Art Direction - John E. Chilberg, II
Set Decor - John McCarthy & John Sturtevant
Costumes - Vincent Dee

Written by James Doherty

Aired 10 April 1969

This post was generated for the 2014 Jack Webb Blogathon.

So glad to be back to work for you! I will get it all updated; it's just how life can be. I'm getting really bored with Chanin Hale. I think it's just that her characters are a bit deflated.

Anytime. At your service,
Suzy Dragnet

"The official rule is as follows: in writing, the titles of works that include shorter works should be italicized. This includes collections of songs, poems, short plays, short stores, essays, anthologies, - and even television shows. TV shows contain shorter works known as episodes and even scenes.

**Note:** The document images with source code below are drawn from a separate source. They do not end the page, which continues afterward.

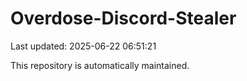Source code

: # Overdose-Discord-Stealer

Last updated: 2025-06-22 06:51:21

This repository is automatically maintained.
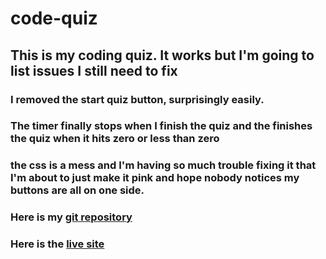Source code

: # code-quiz
## This is my coding quiz. It works but I'm going to list issues I still need to fix
### I removed the start quiz button, surprisingly easily.
### The timer finally stops when I finish the quiz and the finishes the quiz when it hits zero or less than zero
### the css is a mess and I'm having so much trouble fixing it that I'm about to just make it pink and hope nobody notices my buttons are all on one side.

### Here is my [git repository](https://github.com/Naomilounsbury/code-quiz)

### Here is the [live site](https://naomilounsbury.github.io/code-quiz/)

Now I know." - And now we know, too! Thanks, Stephen Frasier.


  1. Suzy, welcome back! I've made some comments as "Eve Malloy", but I've changed my name. Anyway, another great job! I liked this episode, I loved seeing the inner workings of a 1960's department store and Chanin Hale's hair!

    I love Dragnet, but I'm obsessed with Adam-12! You inspired me to start this:
    I would be honored if you checked it out!

  2. I would pay real money if I could get one of my female friends to wear their hair like Chanin Hale in this episode. I unashamedly love the look.

  3. The painting above the couch in the lobby looks like "The Garden of Earthly Delights" by Hieronymus Bosch.

    1. OMG You're Right !! Good eye !!

  4. Does anyone know who played Mary Andrews?

  5. I had never heard of Silverwoods, but it was a large chain store.
    The building is still there as of Sept 2017 with a Silverwoods at the very top. I love buildings like that, reminds me of the big old Sears building on Soto in downtown LA.
    S Burnside Ave & Wilshire Blvd, they just don't make buildings like they use to. :(

  6. “You know me, old eager beaver.”
    “We wouldn’t know that, ma’am.”

    I think “I/we wouldn’t know that” needs to go in the Dragnet drinking game.